A pledge to keep walking beyond where I have once called home, onto where I am challenged to change, reconcile, surrender, and create in ways I hadn’t imagined.
I follow the blog site called the Marginalian by Maria Popova, often amazed at the breadth of her reading and compilation of the wisdom of so many sources that she offers with each post. One of the many topics she broached this week was how we grow old gracefully. In an excerpt she writes, “This open-hearted curiosity, this aura of astonishment, becomes an antidote to the spiritual poison most corrosive to this world—cynicism, that supreme enemy of hope. At any stage of life, the refusal to succumb to cynicism is among our greatest triumphs of the spirit. It is certainly our mightiest force of courage and resistance to the cowardly denouncements of possibility that pock the countenance of humanity.”
Cynicism. An inclination to believe that people are motivated solely by self-interest. Or also defined as an inclination to question whether something will happen or if its worthwhile. A close relative to pessimism. You may have your own definition and experience.
It is one of my ongoing practices, and a hard one, to not collapse into cynicism, especially with politicians or do-gooders or anyone I don’t trust. I am aware every time it wins; I feel how it contracts me, makes me feel hard and tight. It gives me a sense of power, but false power. If I’m cynical, I feel in control, not duped, not sentimental. Yet it is always embroidered with fear of some flavor. Cynicism helps cover up the hurt of what‘s happening in the world, almost giving me license to not do anything. I question over and over in myself whether I am just unwilling to look at the frustration and real struggles of this world because they are too painful or has cynicism made me hopeless?
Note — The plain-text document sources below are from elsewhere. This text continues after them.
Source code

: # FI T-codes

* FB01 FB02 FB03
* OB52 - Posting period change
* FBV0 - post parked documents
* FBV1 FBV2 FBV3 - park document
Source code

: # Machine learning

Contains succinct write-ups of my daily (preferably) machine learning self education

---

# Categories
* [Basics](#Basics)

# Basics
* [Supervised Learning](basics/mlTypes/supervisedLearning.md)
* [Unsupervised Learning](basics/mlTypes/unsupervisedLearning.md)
I’m also aware every time that I counter cynicism, it feels like some kind of victory of the soul. I feel lighter and closer to what I really want to be. I trust I can respond to the struggles of this world appropriately.
I agree with Popova that this “refusal to succumb” is one of the most important things in my spiritual practice. Popova quotes Nick Cave on his way of resisting the pull of cynicism:
“Absorb into yourself the world’s full richness and goodness and fun and genius, so that when someone tells you it’s not worth fighting for, you will stick up for it, protect it, run to its defense, it is your world they’re talking about, then watch that world to pour itself into you in gratitude. A little smart vampire full of raging love, amazed by the world.”
Steve and I are nearly four thousand miles into our road trip from Alaska today. I have four thousand miles worth of wonder now to talk back to that destructive voice of cynicism. I’m still daily amazed that I am here because 14 billion years ago there was a huge explosion in which much was annihilated, but helium and hydrogen emerged to begin creation. Then a supernova erupted and carbon and other elements were created that continued this process of evolution that the universe was planning all along. That evolution that led to me being here now. That wonder is deepening as I understand more and more about cosmogenesis. That “aura of astonishment” that Popova writes about is what I want to cultivate more and more as I age and ripen. Maybe five or six years ago, Steve and I changed the license plate on our camper to read WOW SKR. It means “Wow Seeker” to us. “Wow” became our natural mantra as we traveled this country of ours—wows to natural beauty, wows to human creativity and wows to how much these experiences enlivened our souls. And yes, also wows to how we as humans can destroy and hurt one another and the earth. But just noticing, not succumbing.
Steve and I catch each other all the time, when cynicism could so easily win. And I ask for grace to accept reality as it is without cynicism, yet with full awareness, not denial. As one of my Diamond Approach fellow students said with amazement upon discovering this in her inquiry, “I guess it’s kind of stupid to reject reality.” It made us all laugh when she said it. We all recognized this foolishness. This truth comes from so many traditions. I recently read an article in the magazine, Spirituality and Health, about the practice of Ho’oponopono–which I have relied on for the practice of forgiveness for many years. Ho’oponopoo Ke Ala means to “make the path that is right more right.” Auntie Mahealani Henry is quoted in the article as saying, “Nothing is wrong—all is in right place, right time, right being—what Hawaiians call pono. Stop resisting what is…everything is pono—as it is—be grateful..all of it, exactly as it is. Accept it.”
There is another elder that lived by this wisdom—my mother. Her mantra, “It is what it is.” Fellow resisters of cynicism. Fellow human beings that want to live with curiosity and trust in this world as it is—able to be astonished and open to what will be. Holders of hope.